The toast to Shebbear was proposed jointly by Emily Cooper, Head Girl, and Jack Warner, Head Boy. Mike Heath, responding, reiterated his thanks to the Headmaster and the school for the warm hospitality he and his 40-years-on group had received during the May reunion.
War Memorial Fund
Then, former President David Shorney was called on to make the War Memorial Fund award. Before doing so, he outlined the history of the fund and called on Old Shebbearians to support it.
“It has been said that Shebbear is a very special place and that was no more so than 80 years ago when Old Shebbearians got together to found the fund six years after the end of the First World War.
“Those who founded it themselves found it very difficult to come to terms with the fact that 48 of their number were no longer with them because they had died in France or Gallipoli or one or other of the war zones of the first major conflict of the 20th Century. They wondered how they could honour the memory of the men who died and for whom they felt a great affection – their friends.
“They collected £1,000 or thereabouts which in present day values was the equivalent of £100,000.

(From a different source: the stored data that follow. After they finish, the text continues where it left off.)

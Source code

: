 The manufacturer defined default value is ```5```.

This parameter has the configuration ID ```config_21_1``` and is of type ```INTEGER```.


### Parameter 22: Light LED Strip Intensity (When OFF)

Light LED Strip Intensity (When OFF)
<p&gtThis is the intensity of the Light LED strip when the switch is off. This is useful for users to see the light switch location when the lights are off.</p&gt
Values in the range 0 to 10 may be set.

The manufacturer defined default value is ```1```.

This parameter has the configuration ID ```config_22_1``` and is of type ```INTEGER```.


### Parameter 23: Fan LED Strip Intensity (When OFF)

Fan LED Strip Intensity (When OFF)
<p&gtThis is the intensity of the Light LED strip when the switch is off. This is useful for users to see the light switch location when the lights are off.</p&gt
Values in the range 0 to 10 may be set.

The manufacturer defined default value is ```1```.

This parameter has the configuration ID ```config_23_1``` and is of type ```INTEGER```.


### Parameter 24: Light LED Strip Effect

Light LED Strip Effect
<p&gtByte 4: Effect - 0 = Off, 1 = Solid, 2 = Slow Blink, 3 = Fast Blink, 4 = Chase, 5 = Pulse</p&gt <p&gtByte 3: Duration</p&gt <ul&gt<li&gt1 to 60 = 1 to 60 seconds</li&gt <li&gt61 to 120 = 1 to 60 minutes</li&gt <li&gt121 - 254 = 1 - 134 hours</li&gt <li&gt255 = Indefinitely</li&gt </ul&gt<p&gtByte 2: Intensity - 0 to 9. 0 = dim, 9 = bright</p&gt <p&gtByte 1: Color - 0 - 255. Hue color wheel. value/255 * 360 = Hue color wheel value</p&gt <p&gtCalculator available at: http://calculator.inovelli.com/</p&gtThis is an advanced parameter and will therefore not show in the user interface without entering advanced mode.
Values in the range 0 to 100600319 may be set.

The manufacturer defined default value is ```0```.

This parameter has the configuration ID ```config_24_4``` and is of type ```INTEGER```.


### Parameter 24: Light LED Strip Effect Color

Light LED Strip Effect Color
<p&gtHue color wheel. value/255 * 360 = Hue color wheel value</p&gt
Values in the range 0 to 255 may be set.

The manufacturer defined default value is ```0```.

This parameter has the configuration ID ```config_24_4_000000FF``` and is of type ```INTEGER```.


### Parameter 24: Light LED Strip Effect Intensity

“I think that one of the reasons why they did it was because Shebbear up to 1914 was a pacifist school. It had two headmasters who were pacifists who had been brought up to abhor war. I doubt whether half a dozen Shebbearians went into the armed services between 1841 and 1914. And yet when war came they volunteered in their scores, their hundreds, because they believed it was a cause worth fighting for. Many paid the price.
“So for Shebbear the losses of that war meant more than for most other schools which had strong military traditions.
“During the last year we have tried to augment the fund. Five years ago at the annual reunion we decided to change the fund’s remit to award scholarships to boys and girls at Shebbear. An appeal was launched in June. We have had a very generous response but until we get a 100% response we will not be able to award scholarships.
“Although there are many who can afford to keep their sons and daughters at Shebbear, there are some who cannot and find themselves having to withdraw their children before they have completed their education. We would like to ensure that this never happens in the future.
“But only you and your friends can do that. I appeal to you tonight for no-one to leave this room without filling in a standing order form.
“The Head has already talked about cementing links between the school and old pupils. One of the best ways to do that would be to support the fund year in and year out so that we can make a major contribution to Shebbear in the years ahead. “
He said it was hoped the first scholarship would be awarded in September, 2007.
This year’s award to a former pupil in higher education was made to Rebecca Betambeau who is studying music at Birmingham Conservatoire – someone “who has enchanted us year after year by her music at speech days”.
With that it was left only for His Honour Judge David Pugsley to propose Simon Birks as President for 2006; Chris Blencowe, vice-President, and the re-election of David Haley, Secretary; Michael Buckingham, Treasurer, and the committee en bloc.